→ PROVIDED RECORDS:
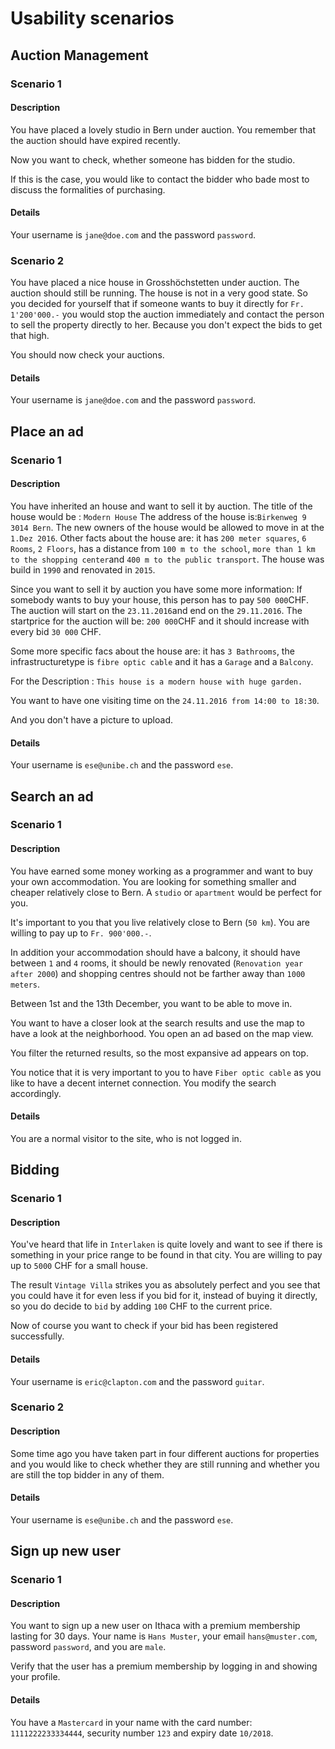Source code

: # Usability scenarios

## Auction Management

### Scenario 1

#### Description

You have placed a lovely studio in Bern under auction. You remember that the auction should have expired recently.

Now you want to check, whether someone has bidden for the studio.

If this is the case, you would like to contact the bidder who bade most to discuss the formalities of purchasing.

#### Details

Your username is `jane@doe.com` and the password `password`.

### Scenario 2

You have placed a nice house in Grosshöchstetten under auction. The auction should still be running. The house is not in a very good state. So you decided for yourself that if someone wants to buy it directly for `Fr. 1'200'000.-` you would stop the auction immediately and contact the person to sell the property directly to her. Because you don't expect the bids to get that high.

You should now check your auctions.

#### Details

Your username is `jane@doe.com` and the password `password`.


## Place an ad

### Scenario 1

#### Description

You have inherited an house and want to sell it by auction.
The title of the house would be : `Modern House`
The address of the house is:`Birkenweg 9 3014 Bern`.
The new owners of the house would be allowed to move in at the `1.Dez 2016`.
Other facts about the house are:
it has `200 meter squares`,
`6 Rooms`,
`2 Floors`,
has a distance from `100 m to the school`,
`more than 1 km to the shopping center`and 
`400 m to the public transport`.
The house was build in `1990`
and renovated in `2015`.

Since you want to sell it by auction you have some more information:
If somebody wants to buy your house, this person has to pay `500 000`CHF. The auction will start on the `23.11.2016`and end on the `29.11.2016`. The startprice for the auction will be: `200 000`CHF and it should increase with every bid `30 000` CHF.

Some more specific facs about the house are:
it has `3 Bathrooms`, the infrastructuretype is `fibre optic cable` and it has a `Garage` and a  `Balcony`.

For the Description : `This house is a modern house with huge garden.`

You want to have one visiting time on the `24.11.2016 from 14:00 to 18:30`.

And you don't have a picture to upload.


#### Details

Your username is `ese@unibe.ch` and the password `ese`.

## Search an ad

### Scenario 1

#### Description

You have earned some money working as a programmer and want to buy your own accommodation. You are looking for something smaller and cheaper relatively close to Bern. A `studio` or `apartment` would be perfect for you.

It's important to you that you live relatively close to Bern (`50 km`). You are willing to pay up to `Fr. 900'000.-`.

In addition your accommodation should have a balcony, it should have between `1` and `4` rooms, it should be newly renovated (`Renovation year after 2000`) and shopping centres should not be farther away than `1000 meters`. 

Between 1st and the 13th December, you want to be able to move in.

You want to have a closer look at the search results and use the map to have a look at the neighborhood. You open an ad based on the map view.

You filter the returned results, so the most expansive ad appears on top. 

You notice that it is very important to you to have `Fiber optic cable` as you like to have a decent internet connection. You modify the search accordingly.


#### Details

You are a normal visitor to the site, who is not logged in.


## Bidding

### Scenario 1

#### Description

You've heard that life in `Interlaken` is quite lovely and want to see if there is something in your price range to be found in that city. You are willing to pay up to `5000` CHF for a small house.

The result `Vintage Villa` strikes you as absolutely perfect and you see that you could have it for even less if you bid for it, instead of buying it directly, so you do decide to `bid` by adding `100` CHF to the current price.

Now of course you want to check if your bid has been registered successfully.

#### Details

Your username is `eric@clapton.com` and the password `guitar`.

### Scenario 2

#### Description

Some time ago you have taken part in four different auctions for properties and you would like to check whether they are still running and whether you are still the top bidder in any of them.

#### Details

Your username is `ese@unibe.ch` and the password `ese`.


## Sign up new user

### Scenario 1

#### Description

You want to sign up a new user on Ithaca with a premium membership lasting for 30 days. Your name is `Hans Muster`, your email `hans@muster.com`, password `password`, and you are `male`. 

Verify that the user has a premium membership by logging in and showing your profile.

#### Details

You have a `Mastercard` in your name with the card number:
`1111222233334444`, security number `123` and expiry date `10/2018`.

→ YOUR GOAL:
Return the whole listing, word for word, and leave out every picture.

→ ANSWER:
Source code

: # Usability scenarios

## Auction Management

### Scenario 1

#### Description

You have placed a lovely studio in Bern under auction. You remember that the auction should have expired recently.

Now you want to check, whether someone has bidden for the studio.

If this is the case, you would like to contact the bidder who bade most to discuss the formalities of purchasing.

#### Details

Your username is `jane@doe.com` and the password `password`.

### Scenario 2

You have placed a nice house in Grosshöchstetten under auction. The auction should still be running. The house is not in a very good state. So you decided for yourself that if someone wants to buy it directly for `Fr. 1'200'000.-` you would stop the auction immediately and contact the person to sell the property directly to her. Because you don't expect the bids to get that high.

You should now check your auctions.

#### Details

Your username is `jane@doe.com` and the password `password`.


## Place an ad

### Scenario 1

#### Description

You have inherited an house and want to sell it by auction.
The title of the house would be : `Modern House`
The address of the house is:`Birkenweg 9 3014 Bern`.
The new owners of the house would be allowed to move in at the `1.Dez 2016`.
Other facts about the house are:
it has `200 meter squares`,
`6 Rooms`,
`2 Floors`,
has a distance from `100 m to the school`,
`more than 1 km to the shopping center`and 
`400 m to the public transport`.
The house was build in `1990`
and renovated in `2015`.

Since you want to sell it by auction you have some more information:
If somebody wants to buy your house, this person has to pay `500 000`CHF. The auction will start on the `23.11.2016`and end on the `29.11.2016`. The startprice for the auction will be: `200 000`CHF and it should increase with every bid `30 000` CHF.

Some more specific facs about the house are:
it has `3 Bathrooms`, the infrastructuretype is `fibre optic cable` and it has a `Garage` and a  `Balcony`.

For the Description : `This house is a modern house with huge garden.`

You want to have one visiting time on the `24.11.2016 from 14:00 to 18:30`.

And you don't have a picture to upload.


#### Details

Your username is `ese@unibe.ch` and the password `ese`.

## Search an ad

### Scenario 1

#### Description

You have earned some money working as a programmer and want to buy your own accommodation. You are looking for something smaller and cheaper relatively close to Bern. A `studio` or `apartment` would be perfect for you.

It's important to you that you live relatively close to Bern (`50 km`). You are willing to pay up to `Fr. 900'000.-`.

In addition your accommodation should have a balcony, it should have between `1` and `4` rooms, it should be newly renovated (`Renovation year after 2000`) and shopping centres should not be farther away than `1000 meters`. 

Between 1st and the 13th December, you want to be able to move in.

You want to have a closer look at the search results and use the map to have a look at the neighborhood. You open an ad based on the map view.

You filter the returned results, so the most expansive ad appears on top. 

You notice that it is very important to you to have `Fiber optic cable` as you like to have a decent internet connection. You modify the search accordingly.


#### Details

You are a normal visitor to the site, who is not logged in.


## Bidding

### Scenario 1

#### Description

You've heard that life in `Interlaken` is quite lovely and want to see if there is something in your price range to be found in that city. You are willing to pay up to `5000` CHF for a small house.

The result `Vintage Villa` strikes you as absolutely perfect and you see that you could have it for even less if you bid for it, instead of buying it directly, so you do decide to `bid` by adding `100` CHF to the current price.

Now of course you want to check if your bid has been registered successfully.

#### Details

Your username is `eric@clapton.com` and the password `guitar`.

### Scenario 2

#### Description

Some time ago you have taken part in four different auctions for properties and you would like to check whether they are still running and whether you are still the top bidder in any of them.

#### Details

Your username is `ese@unibe.ch` and the password `ese`.


## Sign up new user

### Scenario 1

#### Description

You want to sign up a new user on Ithaca with a premium membership lasting for 30 days. Your name is `Hans Muster`, your email `hans@muster.com`, password `password`, and you are `male`. 

Verify that the user has a premium membership by logging in and showing your profile.

#### Details

You have a `Mastercard` in your name with the card number:
`1111222233334444`, security number `123` and expiry date `10/2018`.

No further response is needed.